The Almohad conquest of Marrakesh took place in 1147, when the Almohad movement took control of the Almoravid capital. The Almoravid Emir Ishaq ibn Ali's forces held Marrakesh until Almohad forces led by Abd al-Mu'min finally breached the city's fortifications after months of siege, and after the Almohads had already take control of vast swaths of Almoravid territories in North Africa and al-Andalus.

Background 
The Almohad movement, initiated by Ibn Tumart, sought to overthrow the ruling Almoravid dynasty. 

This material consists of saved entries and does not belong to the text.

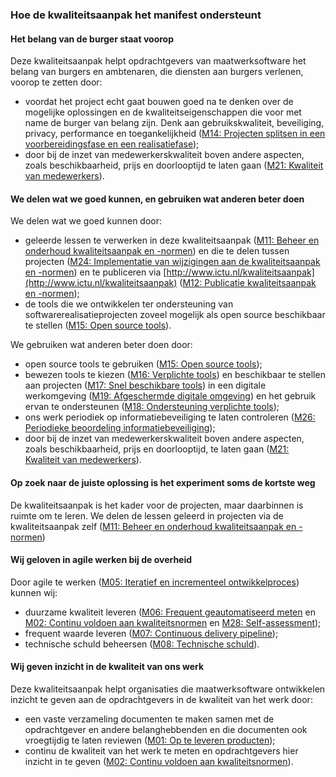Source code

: ### Hoe de kwaliteitsaanpak het manifest ondersteunt

#### Het belang van de burger staat voorop

Deze kwaliteitsaanpak helpt opdrachtgevers van maatwerksoftware het belang van burgers en ambtenaren, die diensten aan burgers verlenen, voorop te zetten door:

- voordat het project echt gaat bouwen goed na te denken over de mogelijke oplossingen en de kwaliteitseigenschappen die voor met name de burger van belang zijn. Denk aan gebruikskwaliteit, beveiliging, privacy, performance en toegankelijkheid ([M14: Projecten splitsen in een voorbereidingsfase en een realisatiefase](#projecten-splitsen-in-een-voorbereidingsfase-en-een-realisatiefase-m14-));
- door bij de inzet van medewerkerskwaliteit boven andere aspecten, zoals beschikbaarheid, prijs en doorlooptijd te laten gaan ([M21: Kwaliteit van medewerkers](#kwaliteit-van-medewerkers-m21-)).

#### We delen wat we goed kunnen, en gebruiken wat anderen beter doen

We delen wat we goed kunnen door:

- geleerde lessen te verwerken in deze kwaliteitsaanpak ([M11: Beheer en onderhoud kwaliteitsaanpak en -normen](#beheer-en-onderhoud-kwaliteitsaanpak-en-normen-m11-)) en die te delen tussen projecten ([M24: Implementatie van wijzigingen aan de kwaliteitsaanpak en -normen](#implementatie-van-wijzigingen-aan-de-kwaliteitsaanpak-en-normen-m24-)) en te publiceren via [http://www.ictu.nl/kwaliteitsaanpak](http://www.ictu.nl/kwaliteitsaanpak) ([M12: Publicatie kwaliteitsaanpak en -normen](#publicatie-kwaliteitsaanpak-en-normen-m12-));
- de tools die we ontwikkelen ter ondersteuning van softwarerealisatieprojecten zoveel mogelijk als open source beschikbaar te stellen ([M15: Open source tools](#open-source-tools-m15-)).

We gebruiken wat anderen beter doen door:

- open source tools te gebruiken ([M15: Open source tools](#open-source-tools-m15-));
- bewezen tools te kiezen ([M16: Verplichte tools](#verplichte-tools-m16-)) en beschikbaar te stellen aan projecten ([M17: Snel beschikbare tools](#snel-beschikbare-tools-m17-)) in een digitale werkomgeving ([M19: Afgeschermde digitale omgeving](#afgeschermde-digitale-omgeving-m19-)) en het gebruik ervan te ondersteunen ([M18: Ondersteuning verplichte tools](#ondersteuning-verplichte-tools-m18-));
- ons werk periodiek op informatiebeveiliging te laten controleren ([M26: Periodieke beoordeling informatiebeveiliging](#periodieke-beoordeling-informatiebeveiliging-m26-));
- door bij de inzet van medewerkerskwaliteit boven andere aspecten, zoals beschikbaarheid, prijs en doorlooptijd, te laten gaan ([M21: Kwaliteit van medewerkers](#kwaliteit-van-medewerkers-m21-)).

#### Op zoek naar de juiste oplossing is het experiment soms de kortste weg

De kwaliteitsaanpak is het kader voor de projecten, maar daarbinnen is ruimte om te leren. We delen de lessen geleerd in projecten via de kwaliteitsaanpak zelf ([M11: Beheer en onderhoud kwaliteitsaanpak en -normen](#beheer-en-onderhoud-kwaliteitsaanpak-en-normen-m11-))

#### Wij geloven in agile werken bij de overheid

Door agile te werken ([M05: Iteratief en incrementeel ontwikkelproces](#iteratief-en-incrementeel-ontwikkelproces-m05-)) kunnen wij:

- duurzame kwaliteit leveren ([M06: Frequent geautomatiseerd meten](#frequent-geautomatiseerd-meten-m06-) en [M02: Continu voldoen aan kwaliteitsnormen](#continu-voldoen-aan-kwaliteitsnormen-m02-) en [M28: Self-assessment](#self-assessment-m28-));
- frequent waarde leveren ([M07: Continuous delivery pipeline](#continuous-delivery-pipeline-m07-));
- technische schuld beheersen ([M08: Technische schuld](#technische-schuld-m08-)).

#### Wij geven inzicht in de kwaliteit van ons werk

Deze kwaliteitsaanpak helpt organisaties die maatwerksoftware ontwikkelen inzicht te geven aan de opdrachtgevers in de kwaliteit van het werk door:

- een vaste verzameling documenten te maken samen met de opdrachtgever en andere belanghebbenden en die documenten ook vroegtijdig te laten reviewen ([M01: Op te leveren producten](#op-te-leveren-producten-m01-));
- continu de kwaliteit van het werk te meten en opdrachtgevers hier inzicht in te geven ([M02: Continu voldoen aan kwaliteitsnormen](#continu-voldoen-aan-kwaliteitsnormen-m02-)).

In 1130 the Almohads were defeated in an attempt to conquer Marrakesh from the Almoravids in the Battle of al-Buhayra. Ibn Tumart died in this battle and was succeeded by Abd al-Mu’min, who was to capture Marrakesh in 1147.

Campaign
Abd al-Mu’min left Sūs in 1141 and began a long campaign working his way around the mountains conquering the High Atlas, Middle Atlas and the Rif. He reached his native land of Tlemcen in 1142/1143 where he recruited members of his own tribe, the Kumiya, and other associated groups who were then incorporated into the Almohad army. The next year in 1144 he defeated an Almoravid army that was allied with a Christian Militia. In 1145 he defeated the Almoravids, captured Oran and Tetouan and killed the Almoravid king Tashfin ibn Ali. He later conquered Fez after a nine month siege.

Capture of Marrakesh
In 1146-1147 Abd al-Mu’min completed the conquest of Morocco when he conquered Marrakesh after an eleven month siege. Abd al-Mu’min executed the last Almoravid ruler and proceeded to massacre the Lamtuna Berbers. He made Marrakesh the capital of the Almohads. A jew from Sijilmasa named Solomon reported that during Abd al-Mu’mins conquest of Fez 100,000 Jews and Muslims were killed and in Marrakesh 120,000, although this is not to be taken literally it corresponds with Arabic sources that mention how the male population were put to the sword while the female population were sold into slavery.

In the same year of the capture of Marrakesh Abd al-Mu’min invaded Al-Andalus and between 1147/1148 gained possession of the southwestern quadrant of the Iberian peninsula.